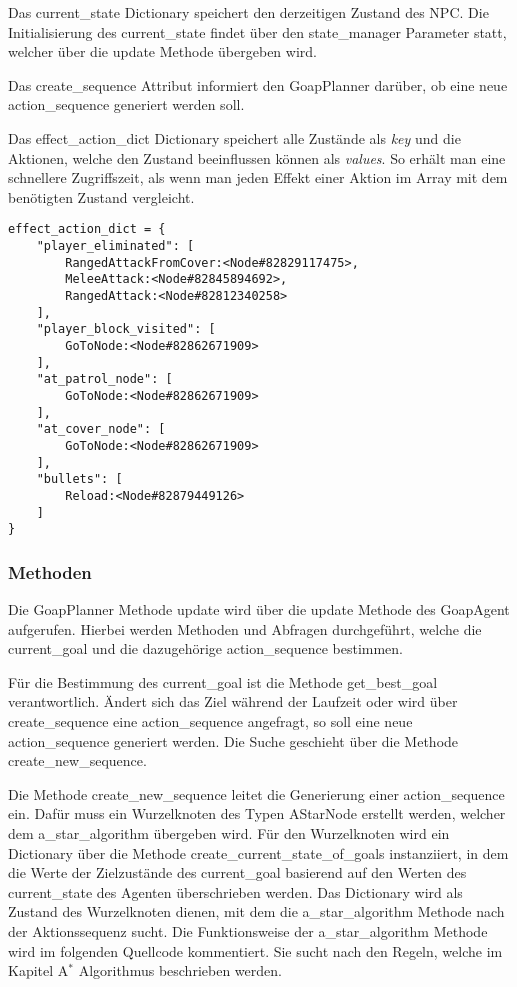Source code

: Das current\_state Dictionary speichert den derzeitigen Zustand des NPC. Die Initialisierung des current\_state findet über den state\_manager Parameter statt, welcher über die update Methode übergeben wird.

Das create\_sequence Attribut informiert den GoapPlanner darüber, ob eine neue action\_sequence generiert werden soll.

Das effect\_action\_dict Dictionary speichert alle Zustände als \textit{key} und die Aktionen, welche den Zustand beeinflussen können als \textit{values}. So erhält man eine schnellere Zugriffszeit, als wenn man jeden Effekt einer Aktion im Array mit dem benötigten Zustand vergleicht.

\begin{lstlisting}[language=dict, caption={effect\_action\_dict aus der Implementierung}]
effect_action_dict = {
    "player_eliminated": [
        RangedAttackFromCover:<Node#82829117475>,
        MeleeAttack:<Node#82845894692>,
        RangedAttack:<Node#82812340258>
    ],
    "player_block_visited": [
        GoToNode:<Node#82862671909>
    ],
    "at_patrol_node": [
        GoToNode:<Node#82862671909>
    ],
    "at_cover_node": [
        GoToNode:<Node#82862671909>
    ],
    "bullets": [
        Reload:<Node#82879449126>
    ]
}
\end{lstlisting}


\subsubsection{Methoden}

Die GoapPlanner Methode update wird über die update Methode des GoapAgent aufgerufen. Hierbei werden Methoden und Abfragen durchgeführt, welche die current\_goal und die dazugehörige action\_sequence bestimmen. 

Für die Bestimmung des current\_goal ist die Methode get\_best\_goal verantwortlich. Ändert sich das Ziel während der Laufzeit oder wird über create\_sequence eine action\_sequence angefragt, so soll eine neue action\_sequence generiert werden. Die Suche geschieht über die Methode create\_new\_sequence. 

%

Die Methode create\_new\_sequence leitet die Generierung einer action\_sequence ein. Dafür muss ein Wurzelknoten des Typen AStarNode erstellt werden, welcher dem a\_star\_algorithm übergeben wird. Für den Wurzelknoten wird ein Dictionary über die Methode create\_current\_state\_of\_goals instanziiert, in dem die Werte der Zielzustände des current\_goal basierend auf den Werten des current\_state des Agenten überschrieben werden. Das Dictionary wird als Zustand des Wurzelknoten dienen, mit dem die a\_star\_algorithm Methode nach der Aktionssequenz sucht. Die Funktionsweise der a\_star\_algorithm Methode wird im folgenden Quellcode kommentiert. Sie sucht nach den Regeln, welche im Kapitel A$^*$ Algorithmus beschrieben werden.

_ _ _ _ _

• **TO DO**: Give the records again exactly as they stand, so that only the pictures are missing.

• **WRITTEN RESPONSE**:
Source code

: Das current\_state Dictionary speichert den derzeitigen Zustand des NPC. Die Initialisierung des current\_state findet über den state\_manager Parameter statt, welcher über die update Methode übergeben wird.

Das create\_sequence Attribut informiert den GoapPlanner darüber, ob eine neue action\_sequence generiert werden soll.

Das effect\_action\_dict Dictionary speichert alle Zustände als \textit{key} und die Aktionen, welche den Zustand beeinflussen können als \textit{values}. So erhält man eine schnellere Zugriffszeit, als wenn man jeden Effekt einer Aktion im Array mit dem benötigten Zustand vergleicht.

\begin{lstlisting}[language=dict, caption={effect\_action\_dict aus der Implementierung}]
effect_action_dict = {
    "player_eliminated": [
        RangedAttackFromCover:<Node#82829117475>,
        MeleeAttack:<Node#82845894692>,
        RangedAttack:<Node#82812340258>
    ],
    "player_block_visited": [
        GoToNode:<Node#82862671909>
    ],
    "at_patrol_node": [
        GoToNode:<Node#82862671909>
    ],
    "at_cover_node": [
        GoToNode:<Node#82862671909>
    ],
    "bullets": [
        Reload:<Node#82879449126>
    ]
}
\end{lstlisting}


\subsubsection{Methoden}

Die GoapPlanner Methode update wird über die update Methode des GoapAgent aufgerufen. Hierbei werden Methoden und Abfragen durchgeführt, welche die current\_goal und die dazugehörige action\_sequence bestimmen. 

Für die Bestimmung des current\_goal ist die Methode get\_best\_goal verantwortlich. Ändert sich das Ziel während der Laufzeit oder wird über create\_sequence eine action\_sequence angefragt, so soll eine neue action\_sequence generiert werden. Die Suche geschieht über die Methode create\_new\_sequence. 

%

Die Methode create\_new\_sequence leitet die Generierung einer action\_sequence ein. Dafür muss ein Wurzelknoten des Typen AStarNode erstellt werden, welcher dem a\_star\_algorithm übergeben wird. Für den Wurzelknoten wird ein Dictionary über die Methode create\_current\_state\_of\_goals instanziiert, in dem die Werte der Zielzustände des current\_goal basierend auf den Werten des current\_state des Agenten überschrieben werden. Das Dictionary wird als Zustand des Wurzelknoten dienen, mit dem die a\_star\_algorithm Methode nach der Aktionssequenz sucht. Die Funktionsweise der a\_star\_algorithm Methode wird im folgenden Quellcode kommentiert. Sie sucht nach den Regeln, welche im Kapitel A$^*$ Algorithmus beschrieben werden.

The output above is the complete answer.